→ **DATA RECORDS**
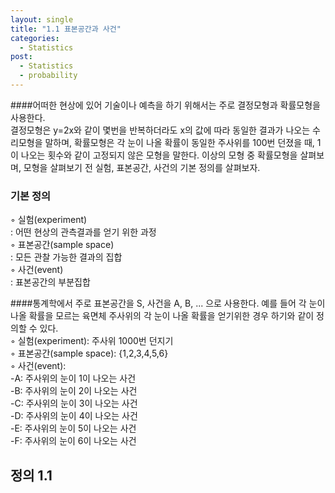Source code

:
 ```yaml
---
layout: single
title: "1.1 표본공간과 사건"
categories:
  - Statistics
post:
  - Statistics
  - probability
---
```

####어떠한 현상에 있어 기술이나 예측을 하기 위해서는 주로 결정모형과 확률모형을 사용한다.  
결정모형은 y=2x와 같이 몇번을 반복하더라도 x의 값에 따라 동일한 결과가 나오는 수리모형을 말하며, 확률모형은 각 눈이 나올 확률이 동일한 주사위를 100번 던졌을 때, 1이 나오는 횟수와 같이 고정되지 않은 모형을 말한다. 이상의 모형 중 확률모형을 살펴보며, 모형을 살펴보기 전 실험, 표본공간, 사건의 기본 정의를 살펴보자.  
  
### 기본 정의  
◦ 실험(experiment)  
  : 어떤 현상의 관측결과를 얻기 위한 과정  
◦ 표본공간(sample space)  
  : 모든 관찰 가능한 결과의 집합  
◦ 사건(event)  
  : 표본공간의 부분집합  
  
####통계학에서 주로 표본공간을 S, 사건을 A, B, ... 으로 사용한다. 예를 들어 각 눈이 나올 확률을 모르는 육면체 주사위의 각 눈이 나올 확률을 얻기위한 경우 하기와 같이 정의할 수 있다.  
◦ 실험(experiment): 주사위 1000번 던지기  
◦ 표본공간(sample space): {1,2,3,4,5,6}  
◦ 사건(event):  
  -A: 주사위의 눈이 1이 나오는 사건  
  -B: 주사위의 눈이 2이 나오는 사건  
  -C: 주사위의 눈이 3이 나오는 사건  
  -D: 주사위의 눈이 4이 나오는 사건  
  -E: 주사위의 눈이 5이 나오는 사건  
  -F: 주사위의 눈이 6이 나오는 사건  
  
## 정의 1.1
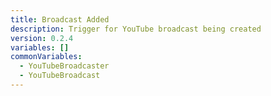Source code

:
 ```yaml
---
title: Broadcast Added
description: Trigger for YouTube broadcast being created
version: 0.2.4
variables: []
commonVariables:
  - YouTubeBroadcaster
  - YouTubeBroadcast
---
```

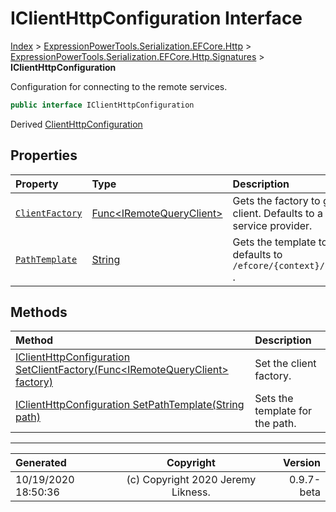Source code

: ﻿# IClientHttpConfiguration Interface

[Index](../index.md) > [ExpressionPowerTools.Serialization.EFCore.Http](ExpressionPowerTools.Serialization.EFCore.Http.a.md) > [ExpressionPowerTools.Serialization.EFCore.Http.Signatures](ExpressionPowerTools.Serialization.EFCore.Http.Signatures.n.md) > **IClientHttpConfiguration**

Configuration for connecting to the remote services.

```csharp
public interface IClientHttpConfiguration
```

Derived  [ClientHttpConfiguration](ExpressionPowerTools.Serialization.EFCore.Http.Configuration.ClientHttpConfiguration.cs.md) 

## Properties

| Property | Type | Description |
| :-- | :-- | :-- |
| [`ClientFactory`](ExpressionPowerTools.Serialization.EFCore.Http.Signatures.IClientHttpConfiguration.ClientFactory.prop.md) | [Func&lt;IRemoteQueryClient>](https://docs.microsoft.com/dotnet/api/system.func-1) | Gets the factory to generate the client. Defaults to a call from the service provider. |
| [`PathTemplate`](ExpressionPowerTools.Serialization.EFCore.Http.Signatures.IClientHttpConfiguration.PathTemplate.prop.md) | [String](https://docs.microsoft.com/dotnet/api/system.string) | Gets the template to use, defaults to `/efcore/{context}/{collection}` . |

## Methods

| Method | Description |
| :-- | :-- |
| [IClientHttpConfiguration SetClientFactory(Func&lt;IRemoteQueryClient> factory)](ExpressionPowerTools.Serialization.EFCore.Http.Signatures.IClientHttpConfiguration.SetClientFactory.m.md) | Set the client factory. |
| [IClientHttpConfiguration SetPathTemplate(String path)](ExpressionPowerTools.Serialization.EFCore.Http.Signatures.IClientHttpConfiguration.SetPathTemplate.m.md) | Sets the template for the path. |

---

| Generated | Copyright | Version |
| :-- | :-: | --: |
| 10/19/2020 18:50:36 | (c) Copyright 2020 Jeremy Likness. | 0.9.7-beta |

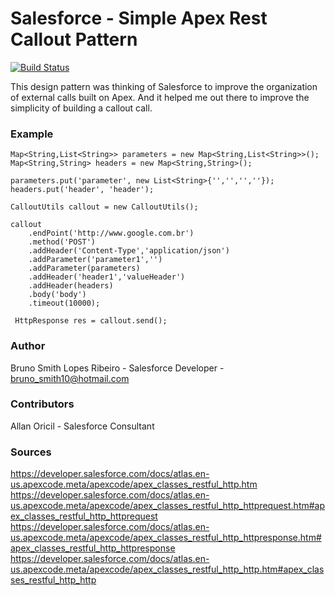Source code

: # Salesforce - Simple Apex Rest Callout Pattern

[![Build Status](https://travis-ci.org/joemccann/dillinger.svg?branch=master)](https://github.com/brunoslribeiro/salesforceapexcalloutsutils)

This design pattern was thinking of Salesforce to improve the organization of external calls built on Apex. And it helped me out there to improve the simplicity of building a callout call.

### Example
```apex
Map<String,List<String>> parameters = new Map<String,List<String>>();
Map<String,String> headers = new Map<String,String>();

parameters.put('parameter', new List<String>{'','','',''});                
headers.put('header', 'header');

CalloutUtils callout = new CalloutUtils();

callout
    .endPoint('http://www.google.com.br')        	      
    .method('POST')            
    .addHeader('Content-Type','application/json')
    .addParameter('parameter1','')
    .addParameter(parameters)
    .addHeader('header1','valueHeader')
    .addHeader(headers)
    .body('body')    
    .timeout(10000);

 HttpResponse res = callout.send();

```
### Author
Bruno Smith Lopes Ribeiro - Salesforce Developer - bruno_smith10@hotmail.com

### Contributors
Allan Oricil - Salesforce Consultant

### Sources
https://developer.salesforce.com/docs/atlas.en-us.apexcode.meta/apexcode/apex_classes_restful_http.htm
https://developer.salesforce.com/docs/atlas.en-us.apexcode.meta/apexcode/apex_classes_restful_http_httprequest.htm#apex_classes_restful_http_httprequest
https://developer.salesforce.com/docs/atlas.en-us.apexcode.meta/apexcode/apex_classes_restful_http_httpresponse.htm#apex_classes_restful_http_httpresponse
https://developer.salesforce.com/docs/atlas.en-us.apexcode.meta/apexcode/apex_classes_restful_http_http.htm#apex_classes_restful_http_http

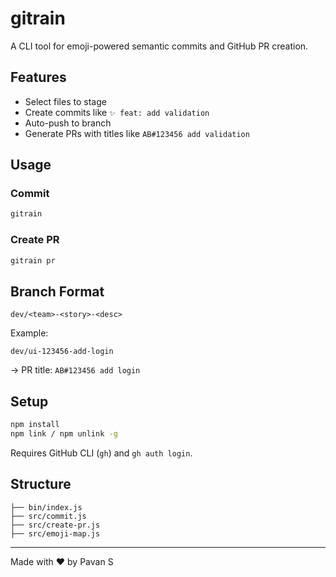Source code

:# gitrain

A CLI tool for emoji-powered semantic commits and GitHub PR creation.

## Features

- Select files to stage
- Create commits like `✨ feat: add validation`
- Auto-push to branch
- Generate PRs with titles like `AB#123456 add validation`

## Usage

### Commit

```bash
gitrain
```

### Create PR

```bash
gitrain pr
```

## Branch Format

```
dev/<team>-<story>-<desc>
```

Example:

```
dev/ui-123456-add-login
```

→ PR title: `AB#123456 add login`

## Setup

```bash
npm install
npm link / npm unlink -g
```

Requires GitHub CLI (`gh`) and `gh auth login`.

## Structure

```
├── bin/index.js
├── src/commit.js
├── src/create-pr.js
├── src/emoji-map.js
```

---

Made with ❤️ by Pavan S
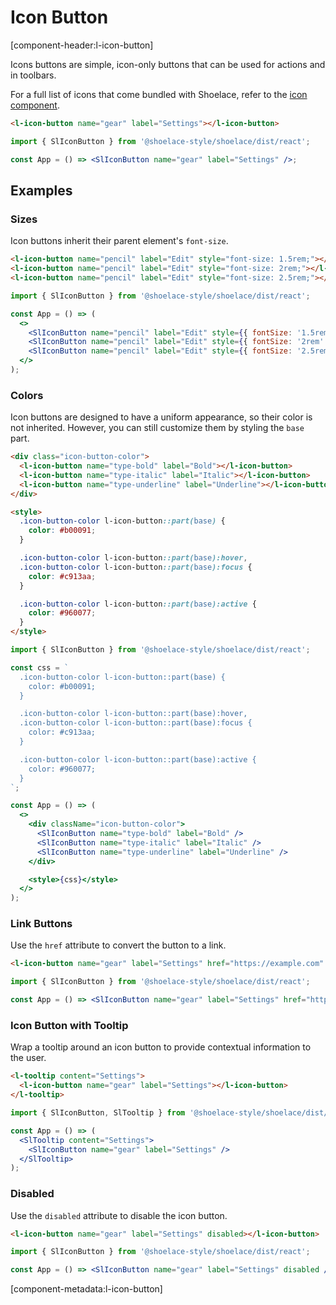 # Icon Button

[component-header:l-icon-button]

Icons buttons are simple, icon-only buttons that can be used for actions and in toolbars.

For a full list of icons that come bundled with Shoelace, refer to the [icon component](/components/icon).

```html preview
<l-icon-button name="gear" label="Settings"></l-icon-button>
```

```jsx react
import { SlIconButton } from '@shoelace-style/shoelace/dist/react';

const App = () => <SlIconButton name="gear" label="Settings" />;
```

## Examples

### Sizes

Icon buttons inherit their parent element's `font-size`.

```html preview
<l-icon-button name="pencil" label="Edit" style="font-size: 1.5rem;"></l-icon-button>
<l-icon-button name="pencil" label="Edit" style="font-size: 2rem;"></l-icon-button>
<l-icon-button name="pencil" label="Edit" style="font-size: 2.5rem;"></l-icon-button>
```

```jsx react
import { SlIconButton } from '@shoelace-style/shoelace/dist/react';

const App = () => (
  <>
    <SlIconButton name="pencil" label="Edit" style={{ fontSize: '1.5rem' }} />
    <SlIconButton name="pencil" label="Edit" style={{ fontSize: '2rem' }} />
    <SlIconButton name="pencil" label="Edit" style={{ fontSize: '2.5rem' }} />
  </>
);
```

### Colors

Icon buttons are designed to have a uniform appearance, so their color is not inherited. However, you can still customize them by styling the `base` part.

```html preview
<div class="icon-button-color">
  <l-icon-button name="type-bold" label="Bold"></l-icon-button>
  <l-icon-button name="type-italic" label="Italic"></l-icon-button>
  <l-icon-button name="type-underline" label="Underline"></l-icon-button>
</div>

<style>
  .icon-button-color l-icon-button::part(base) {
    color: #b00091;
  }

  .icon-button-color l-icon-button::part(base):hover,
  .icon-button-color l-icon-button::part(base):focus {
    color: #c913aa;
  }

  .icon-button-color l-icon-button::part(base):active {
    color: #960077;
  }
</style>
```

```jsx react
import { SlIconButton } from '@shoelace-style/shoelace/dist/react';

const css = `
  .icon-button-color l-icon-button::part(base) {
    color: #b00091;
  }

  .icon-button-color l-icon-button::part(base):hover,
  .icon-button-color l-icon-button::part(base):focus {
    color: #c913aa;
  }

  .icon-button-color l-icon-button::part(base):active {
    color: #960077;
  }
`;

const App = () => (
  <>
    <div className="icon-button-color">
      <SlIconButton name="type-bold" label="Bold" />
      <SlIconButton name="type-italic" label="Italic" />
      <SlIconButton name="type-underline" label="Underline" />
    </div>

    <style>{css}</style>
  </>
);
```

### Link Buttons

Use the `href` attribute to convert the button to a link.

```html preview
<l-icon-button name="gear" label="Settings" href="https://example.com" target="_blank"></l-icon-button>
```

```jsx react
import { SlIconButton } from '@shoelace-style/shoelace/dist/react';

const App = () => <SlIconButton name="gear" label="Settings" href="https://example.com" target="_blank" />;
```

### Icon Button with Tooltip

Wrap a tooltip around an icon button to provide contextual information to the user.

```html preview
<l-tooltip content="Settings">
  <l-icon-button name="gear" label="Settings"></l-icon-button>
</l-tooltip>
```

```jsx react
import { SlIconButton, SlTooltip } from '@shoelace-style/shoelace/dist/react';

const App = () => (
  <SlTooltip content="Settings">
    <SlIconButton name="gear" label="Settings" />
  </SlTooltip>
);
```

### Disabled

Use the `disabled` attribute to disable the icon button.

```html preview
<l-icon-button name="gear" label="Settings" disabled></l-icon-button>
```

```jsx react
import { SlIconButton } from '@shoelace-style/shoelace/dist/react';

const App = () => <SlIconButton name="gear" label="Settings" disabled />;
```

[component-metadata:l-icon-button]
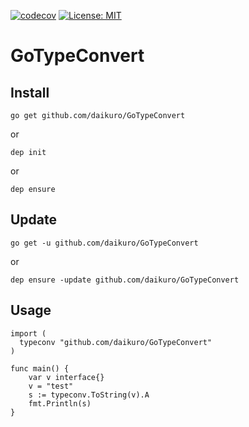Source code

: [![codecov](https://codecov.io/gh/daikuro/GoTypeConvert/branch/master/graph/badge.svg)](https://codecov.io/gh/daikuro/GoTypeConvert)
[![License: MIT](https://img.shields.io/badge/License-MIT-yellow.svg)](https://opensource.org/licenses/MIT)

# GoTypeConvert


## Install

```
go get github.com/daikuro/GoTypeConvert
```

or 

```
dep init
```

or

```
dep ensure
```

## Update

```
go get -u github.com/daikuro/GoTypeConvert
```

or

```
dep ensure -update github.com/daikuro/GoTypeConvert
```

## Usage

```
import (
  typeconv "github.com/daikuro/GoTypeConvert"
)

func main() {
	var v interface{}
	v = "test"
	s := typeconv.ToString(v).A
	fmt.Println(s)
}
```
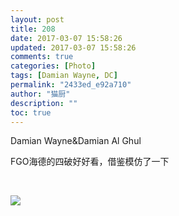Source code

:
```yaml
---
layout: post
title: 208
date: 2017-03-07 15:58:26
updated: 2017-03-07 15:58:26
comments: true
categories: [Photo]
tags: [Damian Wayne, DC]
permalink: "2433ed_e92a710"
author: "猫厨"
description: ""
toc: true
---
```


<p>Damian Wayne&amp;Damian Al Ghul</p> 
<p>FGO海德的四破好好看，借鉴模仿了一下</p> 
<p><br /></p>

![](https://nos.netease.com/imglf0/img/cVZNdzJtQk9JV2VRZ2tnUU55TjNmaWZKZDF0cEVmbzhrK3NhZFUwblNVOVRLWlR2ZFd0MTNnPT0.jpg)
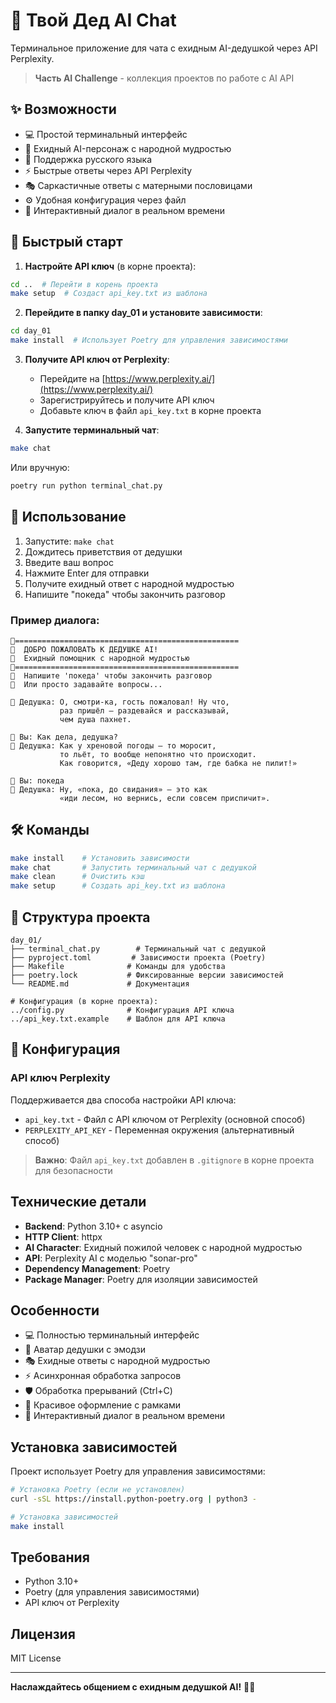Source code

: # 👴 Твой Дед AI Chat

Терминальное приложение для чата с ехидным AI-дедушкой через API Perplexity.

> **Часть AI Challenge** - коллекция проектов по работе с AI API

## ✨ Возможности

- 💻 Простой терминальный интерфейс
- 👴 Ехидный AI-персонаж с народной мудростью
- 💬 Поддержка русского языка
- ⚡ Быстрые ответы через API Perplexity
- 🎭 Саркастичные ответы с матерными пословицами
- ⚙️ Удобная конфигурация через файл
- 🔄 Интерактивный диалог в реальном времени

## 🚀 Быстрый старт

1. **Настройте API ключ** (в корне проекта):
```bash
cd ..  # Перейти в корень проекта
make setup  # Создаст api_key.txt из шаблона
```

2. **Перейдите в папку day_01 и установите зависимости**:
```bash
cd day_01
make install  # Использует Poetry для управления зависимостями
```

3. **Получите API ключ от Perplexity**:
   - Перейдите на [https://www.perplexity.ai/](https://www.perplexity.ai/)
   - Зарегистрируйтесь и получите API ключ
   - Добавьте ключ в файл `api_key.txt` в корне проекта

4. **Запустите терминальный чат**:
```bash
make chat
```

Или вручную:
```bash
poetry run python terminal_chat.py
```

## 💬 Использование

1. Запустите: `make chat`
2. Дождитесь приветствия от дедушки
3. Введите ваш вопрос
4. Нажмите Enter для отправки
5. Получите ехидный ответ с народной мудростью
6. Напишите "покеда" чтобы закончить разговор

### Пример диалога:
```
👴==================================================
👴  ДОБРО ПОЖАЛОВАТЬ К ДЕДУШКЕ AI!
👴  Ехидный помощник с народной мудростью
👴==================================================
👴  Напишите 'покеда' чтобы закончить разговор
👴  Или просто задавайте вопросы...

👴 Дедушка: О, смотри-ка, гость пожаловал! Ну что, 
           раз пришёл — раздевайся и рассказывай, 
           чем душа пахнет.

🤔 Вы: Как дела, дедушка?
👴 Дедушка: Как у хреновой погоды — то моросит, 
           то льёт, то вообще непонятно что происходит.
           Как говорится, «Деду хорошо там, где бабка не пилит!»

🤔 Вы: покеда
👴 Дедушка: Ну, «пока, до свидания» — это как 
           «иди лесом, но вернись, если совсем приспичит».
```

## 🛠️ Команды

```bash
make install    # Установить зависимости
make chat       # Запустить терминальный чат с дедушкой
make clean      # Очистить кэш
make setup      # Создать api_key.txt из шаблона
```

## 📁 Структура проекта

```
day_01/
├── terminal_chat.py        # Терминальный чат с дедушкой
├── pyproject.toml         # Зависимости проекта (Poetry)
├── Makefile              # Команды для удобства
├── poetry.lock           # Фиксированные версии зависимостей
└── README.md             # Документация

# Конфигурация (в корне проекта):
../config.py              # Конфигурация API ключа
../api_key.txt.example    # Шаблон для API ключа
```

## 🔧 Конфигурация

### API ключ Perplexity

Поддерживается два способа настройки API ключа:

- `api_key.txt` - Файл с API ключом от Perplexity (основной способ)
- `PERPLEXITY_API_KEY` - Переменная окружения (альтернативный способ)

> **Важно**: Файл `api_key.txt` добавлен в `.gitignore` в корне проекта для безопасности

## Технические детали

- **Backend**: Python 3.10+ с asyncio
- **HTTP Client**: httpx
- **AI Character**: Ехидный пожилой человек с народной мудростью
- **API**: Perplexity AI с моделью "sonar-pro"
- **Dependency Management**: Poetry
- **Package Manager**: Poetry для изоляции зависимостей

## Особенности

- 💻 Полностью терминальный интерфейс
- 👴 Аватар дедушки с эмодзи
- 🎭 Ехидные ответы с народной мудростью
- ⚡ Асинхронная обработка запросов
- 🛡️ Обработка прерываний (Ctrl+C)
- 🎨 Красивое оформление с рамками
- 🔄 Интерактивный диалог в реальном времени

## Установка зависимостей

Проект использует Poetry для управления зависимостями:

```bash
# Установка Poetry (если не установлен)
curl -sSL https://install.python-poetry.org | python3 -

# Установка зависимостей
make install
```

## Требования

- Python 3.10+
- Poetry (для управления зависимостями)
- API ключ от Perplexity

## Лицензия

MIT License

---

**Наслаждайтесь общением с ехидным дедушкой AI!** 👴✨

→ **PROMPT**
Determine how many lines in the records above hold the word "Edit", and answer with that number only.

→ **OUTPUT OF THE TASK**
6